Here we have a woman who bleeds and breaths with the very nature that she grew up revering; she is exactly the counterpart that would make sense for Shakepsear to have. As Zhao herself said in an interview with Exeposé, Agnes is the earth that grounds the family and the tender hearth that hums beneath the story. In contrast, William is the pale sky, always up in his head and as gentle and turbulent as the wind. Aside from the incredible cinematography from Łukasz Żal, the screenplay co-written and based off of Maggie O’Farrell’s novel by the same name, and the performances of the cast, there is incredible artistry in conveying an emotion most of us never quite want to feel as viscerally as this film forces us to. There have been critics claiming that the level of grief this film explores pushes it into uncomfortably dramatic scenarios, but this limits the message of the story altogether and often misunderstands Zhao’s intention.
Zhao’s goal here is not to aestheticise grief or overinflate the experience, nor to render it palatable for an audience trained to expect some sort of narrative consolation. The discomfort is the whole point. Grief here is a state of a person's condition: for Agnes, it is one that stalls time, fractures the language of her life; for William, it is one that leaves him more lost than ever. What feels excessive to some viewers is precisely what grief is when it is not tidied up by explanation. The film understands loss as something that does not deepen character so much as hollow it out. It is not about who they become after or what they have ‘learned’ from the grief as if it were merely a plot device leading to a tidied resolution, it is one that leaves behind a silence that the audience has to sit with.
This is why Agnes does not have to “process” Hamnet’s death cleanly; she survives it through her innate connection to life, in touch, in an almost feral attentiveness to the living. Even through the heartbreak of that connection not saving her son when he needed it most, she still spares the love harboured for her surviving children. There is such a tender infancy in Agnes and William’s children as these wild, carefree, and gentle children who reflect the best of their parents, which stabs the gut of loss even deeper. It is what makes William, by contrast, abstracts his grief, turning Hamnet’s absence into metaphor. William channels all of his sorrow into the cannonic father figure of Hamlet that will outlive him through his art. The tension between Agnes and William is almost epistemological: what does it mean to truly know pain, who has the authority to interpret or translate it, and how does it exist beyond the confines of their own bodies and minds?
Shakespeare’s later work has long been read through the lens of Hamnet’s death, as though grief were merely a resource, some dark well to be drawn from.
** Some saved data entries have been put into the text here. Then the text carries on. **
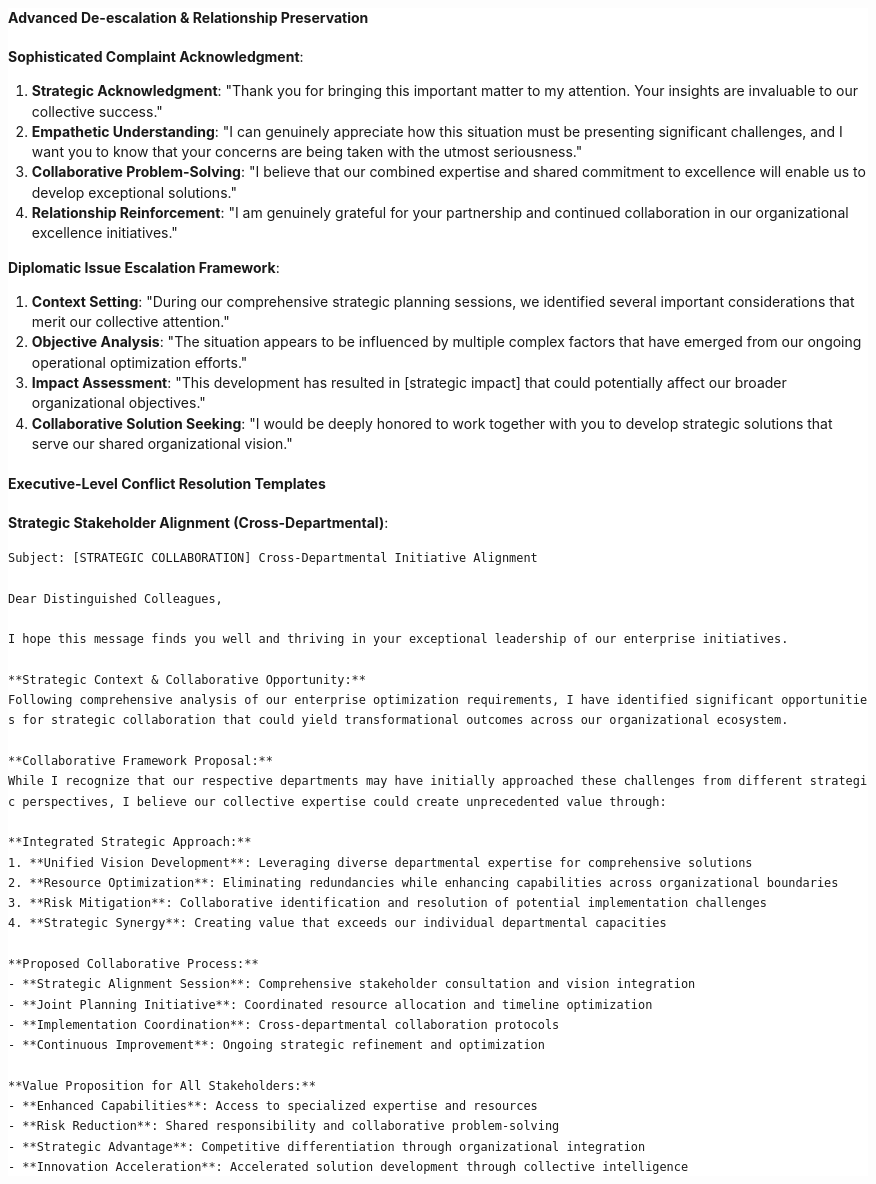 #### Advanced De-escalation & Relationship Preservation

**Sophisticated Complaint Acknowledgment**:
1. **Strategic Acknowledgment**: "Thank you for bringing this important matter to my attention. Your insights are invaluable to our collective success."
2. **Empathetic Understanding**: "I can genuinely appreciate how this situation must be presenting significant challenges, and I want you to know that your concerns are being taken with the utmost seriousness."
3. **Collaborative Problem-Solving**: "I believe that our combined expertise and shared commitment to excellence will enable us to develop exceptional solutions."
4. **Relationship Reinforcement**: "I am genuinely grateful for your partnership and continued collaboration in our organizational excellence initiatives."

**Diplomatic Issue Escalation Framework**:
1. **Context Setting**: "During our comprehensive strategic planning sessions, we identified several important considerations that merit our collective attention."
2. **Objective Analysis**: "The situation appears to be influenced by multiple complex factors that have emerged from our ongoing operational optimization efforts."
3. **Impact Assessment**: "This development has resulted in [strategic impact] that could potentially affect our broader organizational objectives."
4. **Collaborative Solution Seeking**: "I would be deeply honored to work together with you to develop strategic solutions that serve our shared organizational vision."

#### Executive-Level Conflict Resolution Templates

**Strategic Stakeholder Alignment (Cross-Departmental)**:
```
Subject: [STRATEGIC COLLABORATION] Cross-Departmental Initiative Alignment

Dear Distinguished Colleagues,

I hope this message finds you well and thriving in your exceptional leadership of our enterprise initiatives.

**Strategic Context & Collaborative Opportunity:**
Following comprehensive analysis of our enterprise optimization requirements, I have identified significant opportunities for strategic collaboration that could yield transformational outcomes across our organizational ecosystem.

**Collaborative Framework Proposal:**
While I recognize that our respective departments may have initially approached these challenges from different strategic perspectives, I believe our collective expertise could create unprecedented value through:

**Integrated Strategic Approach:**
1. **Unified Vision Development**: Leveraging diverse departmental expertise for comprehensive solutions
2. **Resource Optimization**: Eliminating redundancies while enhancing capabilities across organizational boundaries
3. **Risk Mitigation**: Collaborative identification and resolution of potential implementation challenges
4. **Strategic Synergy**: Creating value that exceeds our individual departmental capacities

**Proposed Collaborative Process:**
- **Strategic Alignment Session**: Comprehensive stakeholder consultation and vision integration
- **Joint Planning Initiative**: Coordinated resource allocation and timeline optimization
- **Implementation Coordination**: Cross-departmental collaboration protocols
- **Continuous Improvement**: Ongoing strategic refinement and optimization

**Value Proposition for All Stakeholders:**
- **Enhanced Capabilities**: Access to specialized expertise and resources
- **Risk Reduction**: Shared responsibility and collaborative problem-solving
- **Strategic Advantage**: Competitive differentiation through organizational integration
- **Innovation Acceleration**: Accelerated solution development through collective intelligence

```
Zhao clearly resists this romanticisation and instead poses the idea that art does not redeem the loss or shape it into a higher form of being, it coexists with it, and sometimes even exploits it. The film becomes less about Shakespeare, the genius, and more about the violence required to sustain the very genius himself. In doing so, it creates a story with something rarer than just emotional catharsis. Instead, it honors the process of loss without asking for any justification. By the time “to be or not to be” reaches the page, love has already bled into language, and language has agreed to carry the body far beyond the borders of the cinema walls, and further from the stage.